DIREITA, (EN)VOLVER!: Como o Neoconservadorismo Brasileiro “criou” o fenômeno Bolsonaro.

Por Maurício Fabião.i

mauriciofabiao@gmail.com

Queimados (RJ), Junho de 2021.

Em junho de 2013, milhões de jovens e trabalhadores se mobilizaram em gigantescas passeatas, em cerca de 500 cidades do Brasil, exigindo (inicialmente) o não-aumento das tarifas dos ônibus. Logo em seguida, os protestos foram em favor de direitos sociais: educação, saúde, trabalho, segurança etc., obtendo o apoio de 89% da população.i Em princípio, tais manifestações aparentavam ter características de Esquerdaii Naquele ano, após ter ido à uma passeata em junho, poucos meses depois dei uma entrevista para a emissora árabe de televisão Al Jazeera sobre tais Jornadas e, para ser bem sincero, nenhum cientista social, analista político ou formador de opinião tinha a real dimensão do que havia acontecido. O que foi percebido depois com (alguma) clareza, por vezes de forma dicotômicaiii, é que as Jornadas teriam sido ora algo próximo (se não efetivamente) uma insurreição popular,iv v ora como o ovo da serpente do “Fora Dilma!”vi. O que analiso, com oito anos de distanciamento daquele junho quente, é que diversos “outros” manifestantes entraram nas quase diárias manifestações: esses exigiam das (ou arrancavam as) bandeiras dos partidos e organizações de Esquerda, se vestiam com as cores da bandeira brasileira, muitos com uniformes da Seleção Brasileira de Futebol (ouvia-se em algumas passeatas: “Um, dois, três, quatro, cinco, mil! A única bandeira que eu levanto é a bandeira do Brasil!”) e, principalmente, essa parte numerosa e agressiva de manifestantes gritavam “Fora Dilma!”.

A minha hipótese é de que após 10 anos de governos do Partido dos Trabalhadores (PT), grupos, organizações e partidos de Direita utilizaram as assim chamadas “Jornadas de Junho de 2013” (JJ13) - organizadas inicialmente por jovens estudantes universitários de Esquerda, que só conheciam o NeoPT no poder (citando Elio Gaspari) - para assumir um caráter de movimento multifacetado e polifônico, que iria mudar (e ainda muda) a face política e social de nosso país.
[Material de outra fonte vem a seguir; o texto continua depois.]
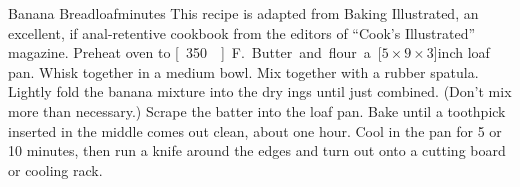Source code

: \begin{recipe}{Banana Bread}{\unit[1]{loaf}}{\unit[90]{minutes}}
\freeform This recipe is adapted from Baking Illustrated, an excellent, if anal-retentive cookbook from the editors of ``Cook's Illustrated'' magazine.
\newstep Preheat oven to \unit[350\0]{F.} Butter and flour a \unit[$5\times 9\times 3$]{inch} loaf pan.
Whisk together in a medium bowl.
Mix together with a rubber spatula. Lightly fold the banana mixture
into the dry ings until just combined. (Don't mix more than
necessary.) Scrape the batter into the loaf pan. Bake until a toothpick
inserted in the middle comes out clean, about one hour. Cool in the
pan for 5 or 10 minutes, then run a knife around the edges and turn
out onto a cutting board or cooling rack.
\end{recipe}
Oito anos após as JJ13, a primeira questão que levanto nesse pequeno e inicial artigo (que só introduz grandes e ainda não-respondidas questões) é que a grande virada à Direita ocorrida na sociedade brasileira nos últimos anos, que chamo de Neoconservadorismo Brasileiro, começa não em 2015/2016, mas em 2013: o recente corte na história da política brasileira teria se dado nesse ano.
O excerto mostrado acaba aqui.